Problem to work on
Could you copy every line of the data that contains "relationships"?
Top of Supplied material
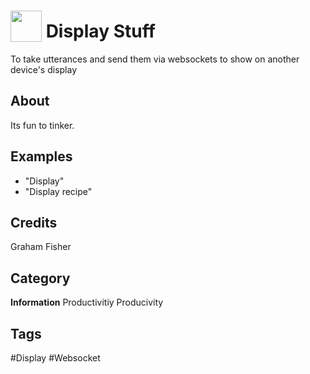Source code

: # <img src="https://raw.githack.com/FortAwesome/Font-Awesome/master/svgs/solid/tv.svg" card_color="#8CEOFE" width="50" height="50" style="vertical-align:bottom"/> Display Stuff
To take utterances and send them via websockets to show on another device's display

## About
Its fun to tinker.


## Examples
* "Display"
* "Display recipe"

## Credits
Graham Fisher

## Category
**Information**
Productivitiy
Producivity

## Tags
#Display
#Websocket


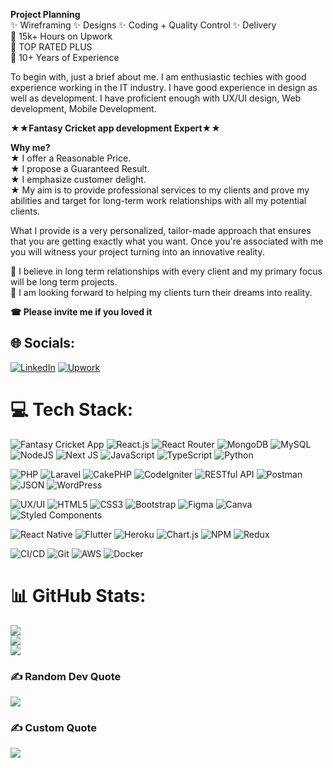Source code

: **Project Planning** <br> ✨ Wireframing ✨ Designs ✨ Coding + Quality Control ✨ Delivery<br>
🔖 15k+ Hours on Upwork<br>
🔖 TOP RATED PLUS<br>
🔖 10+ Years of Experience<br>

To begin with, just a brief about me. I am enthusiastic techies with good experience working in the IT industry. I have good experience in design as well as development. I have proficient enough with UX/UI design, Web development, Mobile Development.<br>

★★**Fantasy Cricket app development Expert**★★<br>

**Why me?** <br>
★ I offer a Reasonable Price.<br>
★ I propose a Guaranteed Result.<br>
★ I emphasize customer delight.<br>
★ My aim is to provide professional services to my clients and prove my abilities and target for long-term work relationships with all my potential clients.<br>

What I provide is a very personalized, tailor-made approach that ensures that you are getting exactly what you want. Once you're associated with me you will witness your project turning into an innovative reality.<br>

🤝 I believe in long term relationships with every client and my primary focus will be long term projects. <br>
🤝 I am looking forward to helping my clients turn their dreams into reality.<br>

**☎ Please invite me if you loved it**

## 🌐 Socials:
[![LinkedIn](https://img.shields.io/badge/LinkedIn-%230077B5.svg?logo=linkedin&logoColor=white)](https://www.linkedin.com/in/manish-globalitapp/) [![Upwork](https://img.shields.io/badge/Upwork-12100E?logo=upwork&logoColor=white)](https://www.upwork.com/freelancers/manishsharma6) 

# 💻 Tech Stack:
![Fantasy Cricket App](https://img.shields.io/badge/Fantasy_Cricket_App-%23YourColor?style=for-the-badge)
![React.js](https://img.shields.io/badge/React.js-%2361DAFB?style=for-the-badge&logo=react&logoColor=white)
![React Router](https://img.shields.io/badge/React_Router-CA4245?style=for-the-badge&logo=react-router&logoColor=white) 
![MongoDB](https://img.shields.io/badge/MongoDB-%234ea94b.svg?style=for-the-badge&logo=mongodb&logoColor=white) 
![MySQL](https://img.shields.io/badge/MySQL-%2300758F?style=for-the-badge&logo=mysql&logoColor=white)
![NodeJS](https://img.shields.io/badge/node.js-6DA55F?style=for-the-badge&logo=node.js&logoColor=white) 
![Next JS](https://img.shields.io/badge/Next-black?style=for-the-badge&logo=next.js&logoColor=white) 
![JavaScript](https://img.shields.io/badge/javascript-%23323330.svg?style=for-the-badge&logo=javascript&logoColor=%23F7DF1E) 
![TypeScript](https://img.shields.io/badge/typescript-%23007ACC.svg?style=for-the-badge&logo=typescript&logoColor=white) 
![Python](https://img.shields.io/badge/Python-%233776AB?style=for-the-badge&logo=python&logoColor=white)

![PHP](https://img.shields.io/badge/PHP-%777BB4?style=for-the-badge&logo=php&logoColor=white)
![Laravel](https://img.shields.io/badge/Laravel-FF2D20?style=for-the-badge&logo=laravel&logoColor=white)
![CakePHP](https://img.shields.io/badge/CakePHP-%237D5A5A?style=for-the-badge&logo=cakephp&logoColor=white)
![CodeIgniter](https://img.shields.io/badge/CodeIgniter-%23EF4223?style=for-the-badge&logo=codeigniter&logoColor=white)
![RESTful API](https://img.shields.io/badge/RESTful_API-%23000000?style=for-the-badge&logo=rest&logoColor=white)
![Postman](https://img.shields.io/badge/Postman-%23FF6C37?style=for-the-badge&logo=postman&logoColor=white)
![JSON](https://img.shields.io/badge/JSON-%23000000?style=for-the-badge&logo=json&logoColor=white)
![WordPress](https://img.shields.io/badge/WordPress-%2321759B?style=for-the-badge&logo=wordpress&logoColor=white)

![UX/UI](https://img.shields.io/badge/UX/UI-%23444444?style=for-the-badge)
![HTML5](https://img.shields.io/badge/html5-%23E34F26.svg?style=for-the-badge&logo=html5&logoColor=white) 
![CSS3](https://img.shields.io/badge/css3-%231572B6.svg?style=for-the-badge&logo=css3&logoColor=white) 
![Bootstrap](https://img.shields.io/badge/bootstrap-%23563D7C.svg?style=for-the-badge&logo=bootstrap&logoColor=white) 
![Figma](https://img.shields.io/badge/figma-%23F24E1E.svg?style=for-the-badge&logo=figma&logoColor=white) 
![Canva](https://img.shields.io/badge/Canva-%2300C4CC.svg?style=for-the-badge&logo=Canva&logoColor=white)
![Styled Components](https://img.shields.io/badge/styled--components-DB7093?style=for-the-badge&logo=styled-components&logoColor=white) 

![React Native](https://img.shields.io/badge/React_Native-%2361DAFB?style=for-the-badge&logo=react&logoColor=white)
![Flutter](https://img.shields.io/badge/Flutter-%2302569B?style=for-the-badge&logo=flutter&logoColor=white)
![Heroku](https://img.shields.io/badge/heroku-%23430098.svg?style=for-the-badge&logo=heroku&logoColor=white) 
![Chart.js](https://img.shields.io/badge/chart.js-F5788D.svg?style=for-the-badge&logo=chart.js&logoColor=white) 
![NPM](https://img.shields.io/badge/NPM-%23000000.svg?style=for-the-badge&logo=npm&logoColor=white) 
![Redux](https://img.shields.io/badge/redux-%23593d88.svg?style=for-the-badge&logo=redux&logoColor=white) 

![CI/CD](https://img.shields.io/badge/CI%2FCD-%2343853D?style=for-the-badge&logo=jenkins&logoColor=white)
![Git](https://img.shields.io/badge/Git-%23F05032?style=for-the-badge&logo=git&logoColor=white)
![AWS](https://img.shields.io/badge/AWS-%23232F3E?style=for-the-badge&logo=amazon-aws&logoColor=white)
![Docker](https://img.shields.io/badge/Docker-%232496ED?style=for-the-badge&logo=docker&logoColor=white)


# 📊 GitHub Stats:
![](https://github-readme-stats.vercel.app/api?username=manish14031987&theme=dark&hide_border=false&include_all_commits=true&count_private=true)<br/>
![](https://github-readme-streak-stats.herokuapp.com/?user=manish14031987&theme=dark&hide_border=false)<br/>
![](https://github-readme-stats.vercel.app/api/top-langs/?username=manish14031987&theme=dark&hide_border=false&include_all_commits=true&count_private=true&layout=compact)


### ✍️ Random Dev Quote
![](https://quotes-github-readme.vercel.app/api?type=horizontal&theme=radical)

### ✍️ Custom Quote
![](https://quotes-github-readme.vercel.app/api?type=horizontal&theme=radical&layout=default&animation=default&vAlign=center&font=default&lang=default&lineHeight=1.5&borderRadius=5&opacity=0.5&seed=12345&text=One%20of%20the%20most%20professional%20people%20I%20have%20ever%20seen)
Bottom of Supplied material
Written solution
★ My aim is to provide professional services to my clients and prove my abilities and target for long-term work relationships with all my potential clients.<br>
🤝 I believe in long term relationships with every client and my primary focus will be long term projects. <br>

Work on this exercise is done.